| Brief |
Nothing should be left out: write out the whole listing exactly.

| Records for this exercise |
--*--
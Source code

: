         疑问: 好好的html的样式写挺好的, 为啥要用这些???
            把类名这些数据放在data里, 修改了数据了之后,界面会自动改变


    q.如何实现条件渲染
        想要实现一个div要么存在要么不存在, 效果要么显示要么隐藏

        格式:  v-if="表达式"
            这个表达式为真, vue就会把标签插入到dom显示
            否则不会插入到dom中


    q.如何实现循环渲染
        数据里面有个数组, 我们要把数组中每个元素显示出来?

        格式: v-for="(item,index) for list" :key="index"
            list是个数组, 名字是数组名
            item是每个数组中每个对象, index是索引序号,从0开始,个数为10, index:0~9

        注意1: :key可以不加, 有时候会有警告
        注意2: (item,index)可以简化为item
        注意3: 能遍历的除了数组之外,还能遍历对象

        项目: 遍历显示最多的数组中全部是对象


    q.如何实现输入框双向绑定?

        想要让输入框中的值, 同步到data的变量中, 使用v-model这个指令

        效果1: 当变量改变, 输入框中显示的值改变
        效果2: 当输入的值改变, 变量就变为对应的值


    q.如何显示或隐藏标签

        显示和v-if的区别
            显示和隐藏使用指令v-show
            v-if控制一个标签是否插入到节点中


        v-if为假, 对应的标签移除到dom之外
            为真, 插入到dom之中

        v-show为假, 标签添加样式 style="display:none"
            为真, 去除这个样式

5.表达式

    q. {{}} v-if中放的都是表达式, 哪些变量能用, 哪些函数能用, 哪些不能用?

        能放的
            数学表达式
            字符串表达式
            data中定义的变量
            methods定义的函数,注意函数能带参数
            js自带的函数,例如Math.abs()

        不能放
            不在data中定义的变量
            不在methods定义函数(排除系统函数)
--*--
| Response to the exercise |
Source code

:         疑问: 好好的html的样式写挺好的, 为啥要用这些???
            把类名这些数据放在data里, 修改了数据了之后,界面会自动改变


    q.如何实现条件渲染
        想要实现一个div要么存在要么不存在, 效果要么显示要么隐藏

        格式:  v-if="表达式"
            这个表达式为真, vue就会把标签插入到dom显示
            否则不会插入到dom中


    q.如何实现循环渲染
        数据里面有个数组, 我们要把数组中每个元素显示出来?

        格式: v-for="(item,index) for list" :key="index"
            list是个数组, 名字是数组名
            item是每个数组中每个对象, index是索引序号,从0开始,个数为10, index:0~9

        注意1: :key可以不加, 有时候会有警告
        注意2: (item,index)可以简化为item
        注意3: 能遍历的除了数组之外,还能遍历对象

        项目: 遍历显示最多的数组中全部是对象


    q.如何实现输入框双向绑定?

        想要让输入框中的值, 同步到data的变量中, 使用v-model这个指令

        效果1: 当变量改变, 输入框中显示的值改变
        效果2: 当输入的值改变, 变量就变为对应的值


    q.如何显示或隐藏标签

        显示和v-if的区别
            显示和隐藏使用指令v-show
            v-if控制一个标签是否插入到节点中


        v-if为假, 对应的标签移除到dom之外
            为真, 插入到dom之中

        v-show为假, 标签添加样式 style="display:none"
            为真, 去除这个样式

5.表达式

    q. {{}} v-if中放的都是表达式, 哪些变量能用, 哪些函数能用, 哪些不能用?

        能放的
            数学表达式
            字符串表达式
            data中定义的变量
            methods定义的函数,注意函数能带参数
            js自带的函数,例如Math.abs()

        不能放
            不在data中定义的变量
            不在methods定义函数(排除系统函数)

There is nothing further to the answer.